During that time, enrolled members of the Osage Indian nation were among the wealthiest people per capita in the world. The rich oil fields beneath their reservation brought millions of dollars into the tribe annually, distributed to tribal members holding "headrights" that could not be bought or sold but only inherited. This vast wealth attracted the attention of unscrupulous whites who found ways to divert it to themselves by marrying Osage women or by having Osage declared legally incompetent so the whites could fleece them through the administration of their estates.

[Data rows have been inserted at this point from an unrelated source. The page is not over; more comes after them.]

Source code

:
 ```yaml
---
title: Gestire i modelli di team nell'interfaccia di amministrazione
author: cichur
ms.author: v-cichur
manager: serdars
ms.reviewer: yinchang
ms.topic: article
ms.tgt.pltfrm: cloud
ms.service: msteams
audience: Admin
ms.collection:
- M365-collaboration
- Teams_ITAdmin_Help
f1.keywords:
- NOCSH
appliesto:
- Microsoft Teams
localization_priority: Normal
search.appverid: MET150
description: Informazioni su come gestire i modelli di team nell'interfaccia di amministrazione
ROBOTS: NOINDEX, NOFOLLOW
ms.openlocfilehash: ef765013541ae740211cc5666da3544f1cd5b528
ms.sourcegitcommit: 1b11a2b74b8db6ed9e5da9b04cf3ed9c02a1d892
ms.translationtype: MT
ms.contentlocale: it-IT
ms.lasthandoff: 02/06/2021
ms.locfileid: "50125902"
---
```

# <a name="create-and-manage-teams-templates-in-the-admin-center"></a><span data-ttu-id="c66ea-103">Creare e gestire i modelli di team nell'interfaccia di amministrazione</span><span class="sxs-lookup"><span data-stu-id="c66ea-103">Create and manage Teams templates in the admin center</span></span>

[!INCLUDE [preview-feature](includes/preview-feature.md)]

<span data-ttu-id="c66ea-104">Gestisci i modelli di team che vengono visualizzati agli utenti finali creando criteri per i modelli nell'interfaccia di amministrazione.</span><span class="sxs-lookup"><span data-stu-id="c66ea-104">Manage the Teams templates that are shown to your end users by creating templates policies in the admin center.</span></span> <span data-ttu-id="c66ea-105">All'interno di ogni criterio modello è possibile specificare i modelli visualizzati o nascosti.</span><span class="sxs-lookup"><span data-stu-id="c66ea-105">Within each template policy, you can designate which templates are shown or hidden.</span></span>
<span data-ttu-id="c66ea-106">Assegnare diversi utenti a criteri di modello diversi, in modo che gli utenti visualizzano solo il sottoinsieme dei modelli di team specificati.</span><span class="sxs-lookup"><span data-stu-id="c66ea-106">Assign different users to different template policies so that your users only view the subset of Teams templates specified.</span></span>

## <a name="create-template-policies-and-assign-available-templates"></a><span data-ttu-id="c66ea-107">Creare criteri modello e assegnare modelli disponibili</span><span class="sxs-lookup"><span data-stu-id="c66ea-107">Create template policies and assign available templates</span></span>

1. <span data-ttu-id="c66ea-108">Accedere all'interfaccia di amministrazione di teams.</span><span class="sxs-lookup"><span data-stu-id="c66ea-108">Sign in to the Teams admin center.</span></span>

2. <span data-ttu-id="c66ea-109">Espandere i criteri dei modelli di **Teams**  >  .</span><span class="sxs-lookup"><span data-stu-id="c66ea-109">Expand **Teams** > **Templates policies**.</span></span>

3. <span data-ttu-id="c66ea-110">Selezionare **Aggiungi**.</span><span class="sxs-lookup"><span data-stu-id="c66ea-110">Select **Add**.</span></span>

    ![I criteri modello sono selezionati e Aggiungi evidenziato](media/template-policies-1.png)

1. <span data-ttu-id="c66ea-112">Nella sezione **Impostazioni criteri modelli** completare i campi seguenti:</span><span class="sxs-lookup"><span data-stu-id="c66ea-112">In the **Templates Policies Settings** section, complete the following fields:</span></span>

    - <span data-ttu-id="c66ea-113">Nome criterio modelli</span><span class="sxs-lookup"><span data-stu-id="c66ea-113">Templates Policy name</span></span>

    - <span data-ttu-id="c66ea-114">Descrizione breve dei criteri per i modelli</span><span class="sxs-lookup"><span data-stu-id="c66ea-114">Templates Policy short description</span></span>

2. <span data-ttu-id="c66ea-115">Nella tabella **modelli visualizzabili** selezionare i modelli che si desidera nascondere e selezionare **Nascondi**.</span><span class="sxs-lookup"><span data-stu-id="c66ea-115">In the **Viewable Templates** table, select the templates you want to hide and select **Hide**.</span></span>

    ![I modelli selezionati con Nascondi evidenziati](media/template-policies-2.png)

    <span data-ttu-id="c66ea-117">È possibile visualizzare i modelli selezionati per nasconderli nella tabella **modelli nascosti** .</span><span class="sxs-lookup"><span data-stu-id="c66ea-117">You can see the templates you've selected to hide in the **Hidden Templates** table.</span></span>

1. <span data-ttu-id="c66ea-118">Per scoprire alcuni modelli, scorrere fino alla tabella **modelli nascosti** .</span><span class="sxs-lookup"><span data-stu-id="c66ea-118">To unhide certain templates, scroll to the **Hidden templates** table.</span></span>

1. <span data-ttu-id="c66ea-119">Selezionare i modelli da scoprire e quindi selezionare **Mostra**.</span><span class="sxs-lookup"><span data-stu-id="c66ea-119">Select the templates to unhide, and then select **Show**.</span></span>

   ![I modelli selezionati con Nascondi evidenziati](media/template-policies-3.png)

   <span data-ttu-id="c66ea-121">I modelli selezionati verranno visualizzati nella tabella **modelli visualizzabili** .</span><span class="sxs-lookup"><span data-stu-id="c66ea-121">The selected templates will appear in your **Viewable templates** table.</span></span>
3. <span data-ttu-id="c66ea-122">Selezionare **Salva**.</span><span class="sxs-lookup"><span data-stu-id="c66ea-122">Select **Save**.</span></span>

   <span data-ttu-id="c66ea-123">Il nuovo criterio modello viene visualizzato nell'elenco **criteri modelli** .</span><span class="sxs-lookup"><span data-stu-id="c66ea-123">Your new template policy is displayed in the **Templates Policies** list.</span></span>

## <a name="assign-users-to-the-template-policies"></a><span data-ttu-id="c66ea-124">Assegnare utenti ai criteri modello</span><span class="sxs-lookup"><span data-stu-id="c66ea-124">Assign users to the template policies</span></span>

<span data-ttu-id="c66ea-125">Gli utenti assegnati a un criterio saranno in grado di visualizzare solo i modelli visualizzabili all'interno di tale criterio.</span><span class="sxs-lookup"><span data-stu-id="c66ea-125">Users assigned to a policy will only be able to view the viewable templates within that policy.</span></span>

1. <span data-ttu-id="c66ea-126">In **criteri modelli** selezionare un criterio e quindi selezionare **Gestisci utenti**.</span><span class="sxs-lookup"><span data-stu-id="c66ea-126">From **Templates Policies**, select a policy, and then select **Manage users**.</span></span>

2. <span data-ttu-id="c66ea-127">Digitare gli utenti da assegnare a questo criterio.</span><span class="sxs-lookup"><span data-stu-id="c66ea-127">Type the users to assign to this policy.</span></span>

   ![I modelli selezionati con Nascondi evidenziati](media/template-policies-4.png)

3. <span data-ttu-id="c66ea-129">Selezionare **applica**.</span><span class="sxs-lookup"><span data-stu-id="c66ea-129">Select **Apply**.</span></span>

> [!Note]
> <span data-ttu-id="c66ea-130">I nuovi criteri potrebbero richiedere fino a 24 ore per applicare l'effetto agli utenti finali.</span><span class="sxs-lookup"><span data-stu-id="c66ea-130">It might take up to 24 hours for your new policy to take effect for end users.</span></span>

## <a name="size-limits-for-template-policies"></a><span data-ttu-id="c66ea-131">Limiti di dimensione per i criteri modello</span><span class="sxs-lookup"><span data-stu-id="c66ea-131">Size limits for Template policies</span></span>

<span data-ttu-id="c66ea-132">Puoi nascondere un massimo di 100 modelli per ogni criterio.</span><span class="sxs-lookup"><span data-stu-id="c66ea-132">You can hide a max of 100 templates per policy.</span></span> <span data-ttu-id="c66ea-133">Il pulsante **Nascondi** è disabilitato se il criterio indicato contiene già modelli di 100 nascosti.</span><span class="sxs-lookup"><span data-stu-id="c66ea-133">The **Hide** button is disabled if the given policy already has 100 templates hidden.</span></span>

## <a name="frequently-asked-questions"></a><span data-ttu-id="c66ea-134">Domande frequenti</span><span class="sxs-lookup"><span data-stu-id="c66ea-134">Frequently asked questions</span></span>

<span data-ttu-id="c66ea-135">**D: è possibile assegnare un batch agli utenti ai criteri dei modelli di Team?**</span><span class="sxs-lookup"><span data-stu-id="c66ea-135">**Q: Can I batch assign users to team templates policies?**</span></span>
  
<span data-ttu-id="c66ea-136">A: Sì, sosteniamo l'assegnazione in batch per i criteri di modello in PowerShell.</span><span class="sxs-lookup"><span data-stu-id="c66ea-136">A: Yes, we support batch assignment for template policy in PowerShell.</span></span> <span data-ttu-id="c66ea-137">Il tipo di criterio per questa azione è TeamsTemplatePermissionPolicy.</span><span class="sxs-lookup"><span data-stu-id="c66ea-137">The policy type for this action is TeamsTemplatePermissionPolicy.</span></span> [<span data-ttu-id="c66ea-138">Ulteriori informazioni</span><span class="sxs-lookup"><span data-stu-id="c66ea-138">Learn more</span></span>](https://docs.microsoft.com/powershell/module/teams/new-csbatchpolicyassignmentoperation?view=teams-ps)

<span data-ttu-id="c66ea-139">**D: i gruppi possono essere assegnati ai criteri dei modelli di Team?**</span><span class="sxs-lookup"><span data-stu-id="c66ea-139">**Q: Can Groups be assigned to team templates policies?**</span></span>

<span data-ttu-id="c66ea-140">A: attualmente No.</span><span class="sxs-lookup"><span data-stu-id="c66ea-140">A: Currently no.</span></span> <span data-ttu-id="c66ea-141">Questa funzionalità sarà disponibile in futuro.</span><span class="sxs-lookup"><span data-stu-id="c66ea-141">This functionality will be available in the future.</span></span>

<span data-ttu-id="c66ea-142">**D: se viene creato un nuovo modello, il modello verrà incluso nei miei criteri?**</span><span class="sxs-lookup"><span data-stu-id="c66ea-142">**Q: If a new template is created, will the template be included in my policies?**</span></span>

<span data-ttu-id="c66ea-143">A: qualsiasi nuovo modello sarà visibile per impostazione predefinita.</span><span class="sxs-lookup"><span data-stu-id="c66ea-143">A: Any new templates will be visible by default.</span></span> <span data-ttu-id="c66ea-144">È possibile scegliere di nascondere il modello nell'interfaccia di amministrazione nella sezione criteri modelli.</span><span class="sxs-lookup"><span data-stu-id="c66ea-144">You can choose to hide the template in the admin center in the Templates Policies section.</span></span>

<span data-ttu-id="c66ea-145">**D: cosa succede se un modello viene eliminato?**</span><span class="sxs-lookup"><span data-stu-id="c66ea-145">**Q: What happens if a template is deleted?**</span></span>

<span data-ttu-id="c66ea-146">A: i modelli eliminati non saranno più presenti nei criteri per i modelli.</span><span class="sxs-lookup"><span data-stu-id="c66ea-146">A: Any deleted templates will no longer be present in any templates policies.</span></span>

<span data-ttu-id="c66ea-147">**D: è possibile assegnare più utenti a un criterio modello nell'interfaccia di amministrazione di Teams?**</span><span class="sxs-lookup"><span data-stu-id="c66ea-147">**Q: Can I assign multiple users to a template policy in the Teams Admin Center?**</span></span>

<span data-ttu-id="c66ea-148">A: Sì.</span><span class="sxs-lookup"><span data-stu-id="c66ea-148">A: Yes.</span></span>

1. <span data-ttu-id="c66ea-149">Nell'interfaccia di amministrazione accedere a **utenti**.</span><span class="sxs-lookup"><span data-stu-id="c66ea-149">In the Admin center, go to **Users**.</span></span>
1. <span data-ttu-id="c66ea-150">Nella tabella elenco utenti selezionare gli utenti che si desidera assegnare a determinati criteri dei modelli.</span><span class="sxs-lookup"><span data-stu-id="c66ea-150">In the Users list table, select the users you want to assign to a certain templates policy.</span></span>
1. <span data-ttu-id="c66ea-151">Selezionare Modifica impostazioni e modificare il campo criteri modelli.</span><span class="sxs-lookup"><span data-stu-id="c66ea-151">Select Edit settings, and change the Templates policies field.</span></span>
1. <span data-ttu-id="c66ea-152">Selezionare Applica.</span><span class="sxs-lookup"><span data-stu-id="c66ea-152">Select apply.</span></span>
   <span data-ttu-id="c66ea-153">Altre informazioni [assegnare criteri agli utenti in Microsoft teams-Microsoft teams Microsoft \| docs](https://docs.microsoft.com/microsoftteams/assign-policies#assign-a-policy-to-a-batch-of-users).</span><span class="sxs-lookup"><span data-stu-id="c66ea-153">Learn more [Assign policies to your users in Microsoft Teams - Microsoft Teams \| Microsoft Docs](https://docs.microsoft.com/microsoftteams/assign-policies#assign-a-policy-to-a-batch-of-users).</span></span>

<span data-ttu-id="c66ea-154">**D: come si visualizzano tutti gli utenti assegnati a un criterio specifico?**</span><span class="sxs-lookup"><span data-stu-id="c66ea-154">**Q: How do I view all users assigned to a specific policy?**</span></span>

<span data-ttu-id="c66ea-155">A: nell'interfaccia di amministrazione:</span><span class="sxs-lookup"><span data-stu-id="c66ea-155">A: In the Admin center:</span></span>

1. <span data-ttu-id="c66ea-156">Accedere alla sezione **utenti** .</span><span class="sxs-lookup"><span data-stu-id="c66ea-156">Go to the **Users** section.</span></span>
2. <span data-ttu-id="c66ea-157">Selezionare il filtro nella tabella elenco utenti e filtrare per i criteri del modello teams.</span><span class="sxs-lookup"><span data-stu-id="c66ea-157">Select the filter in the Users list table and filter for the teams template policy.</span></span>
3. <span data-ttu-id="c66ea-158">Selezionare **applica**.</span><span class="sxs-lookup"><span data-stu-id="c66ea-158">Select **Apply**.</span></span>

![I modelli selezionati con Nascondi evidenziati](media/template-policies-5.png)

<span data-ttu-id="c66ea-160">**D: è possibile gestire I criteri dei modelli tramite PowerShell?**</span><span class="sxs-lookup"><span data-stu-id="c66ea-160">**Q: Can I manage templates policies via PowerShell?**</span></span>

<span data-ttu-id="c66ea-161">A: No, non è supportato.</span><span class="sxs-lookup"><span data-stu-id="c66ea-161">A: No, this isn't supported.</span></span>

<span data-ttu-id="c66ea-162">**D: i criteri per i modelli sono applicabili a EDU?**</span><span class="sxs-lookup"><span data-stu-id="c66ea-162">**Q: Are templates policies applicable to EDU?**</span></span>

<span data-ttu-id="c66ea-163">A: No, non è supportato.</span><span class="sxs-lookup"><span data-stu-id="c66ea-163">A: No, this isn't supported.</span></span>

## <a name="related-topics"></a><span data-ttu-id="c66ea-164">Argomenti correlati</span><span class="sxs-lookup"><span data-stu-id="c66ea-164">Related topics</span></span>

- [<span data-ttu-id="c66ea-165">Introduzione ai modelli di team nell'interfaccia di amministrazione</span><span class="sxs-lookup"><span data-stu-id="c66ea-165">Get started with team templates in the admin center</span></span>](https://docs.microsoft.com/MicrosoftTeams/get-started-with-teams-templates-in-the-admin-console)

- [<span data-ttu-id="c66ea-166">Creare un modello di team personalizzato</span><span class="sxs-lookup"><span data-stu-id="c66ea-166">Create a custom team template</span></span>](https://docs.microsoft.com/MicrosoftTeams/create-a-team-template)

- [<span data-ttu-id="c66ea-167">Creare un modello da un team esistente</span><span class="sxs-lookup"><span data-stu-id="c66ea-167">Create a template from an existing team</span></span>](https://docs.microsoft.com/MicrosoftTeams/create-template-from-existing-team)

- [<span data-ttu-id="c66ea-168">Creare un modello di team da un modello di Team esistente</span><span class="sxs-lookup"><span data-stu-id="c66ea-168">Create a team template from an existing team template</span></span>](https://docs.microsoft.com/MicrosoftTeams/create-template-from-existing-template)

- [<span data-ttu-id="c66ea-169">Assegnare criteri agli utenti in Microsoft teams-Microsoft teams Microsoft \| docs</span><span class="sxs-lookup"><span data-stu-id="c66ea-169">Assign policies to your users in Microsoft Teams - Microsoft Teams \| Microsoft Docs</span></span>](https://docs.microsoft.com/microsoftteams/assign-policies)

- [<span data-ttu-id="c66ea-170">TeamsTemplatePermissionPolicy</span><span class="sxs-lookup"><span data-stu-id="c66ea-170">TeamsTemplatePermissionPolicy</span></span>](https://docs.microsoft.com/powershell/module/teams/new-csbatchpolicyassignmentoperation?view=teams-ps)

For some, however, these deceptive tactics were not enough, and a plague of violent death—by shooting, poison, orchestrated automobile accident, and bombing—began to decimate the Osage in what they came to call the "Reign of Terror." Corrupt and incompetent law enforcement and judicial systems ensured that the perpetrators were never found or punished until the young J. Edgar Hoover saw cracking these cases as a means of burnishing the reputation of the newly professionalized FBI. Bestselling New Yorker staff writer Grann (The Devil and Sherlock Holmes: Tales of Murder, Madness, and Obsession, 2010, etc.) follows Special Agent Tom White and his assistants as they track the killers of one extended Osage family through a closed local culture of greed, bigotry, and lies in pursuit of protection for the survivors and justice for the dead. But he doesn't stop there; relying almost entirely on primary and unpublished sources, the author goes on to expose a web of conspiracy and corruption that extended far wider than even the FBI ever suspected. This page-turner surges forward with the pacing of a true-crime thriller, elevated by Grann's crisp and evocative prose and enhanced by dozens of period photographs.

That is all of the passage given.